§ Exercise aim:
What lines of the data below hold the string "schema"? Copy each one out.

========================================

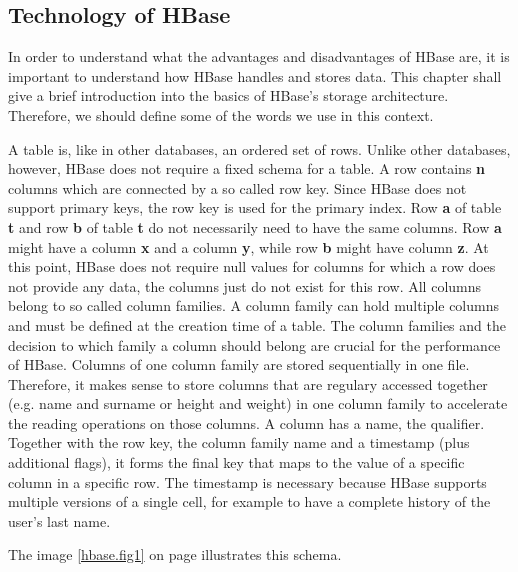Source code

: 
\subsection{Technology of HBase}
\label{lblHBaseTechnologies}

In order to understand what the advantages and disadvantages of HBase are, it is important to understand how HBase handles and stores data.
This chapter shall give a brief introduction into the basics of HBase's storage architecture. Therefore, we should define some of the words
we use in this context.

A table is, like in other databases, an ordered set of rows. Unlike other databases, however, HBase does not require a fixed schema for a table.
A row contains \textbf{n} columns which are connected by a so called row key. Since HBase does not support primary keys, the row key is used for the primary
index. Row \textbf{a} of table \textbf{t }and row \textbf{b} of table \textbf{t} do not necessarily need to have the same columns. Row \textbf{a} might have a column \textbf{x} and a column \textbf{y}, while
row \textbf{b} might have column \textbf{z}. At this point, HBase does not require null values for columns for which a row does not provide any data, the columns
just do not exist for this row. \cite{hbase.george.2011}
All columns belong to so called column families. A column family can hold multiple columns and must be defined at the creation time of a table.
The column families and the decision to which family a column should belong are crucial for the performance of HBase. Columns of one column family
are stored sequentially in one file. Therefore, it makes sense to store columns that are regulary accessed together (e.g. name and surname or height and weight)
in one column family to accelerate the reading operations on those columns. \cite{hbase.george.2011}
A column has a name, the qualifier. Together with the row key, the column family name and a timestamp (plus additional flags), it forms the
final key that maps to the value of a specific column in a specific row. The timestamp is necessary because HBase supports multiple versions of a single cell, for example
to have a complete history of the user's last name. \cite{hbase.bertozzi.2012} \cite{hbase.george.2011}

The image \ref{hbase.fig1} on page \pageref{hbase.fig1} illustrates this schema.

========================================

§ Exercise result:
A table is, like in other databases, an ordered set of rows. Unlike other databases, however, HBase does not require a fixed schema for a table.
The image \ref{hbase.fig1} on page \pageref{hbase.fig1} illustrates this schema.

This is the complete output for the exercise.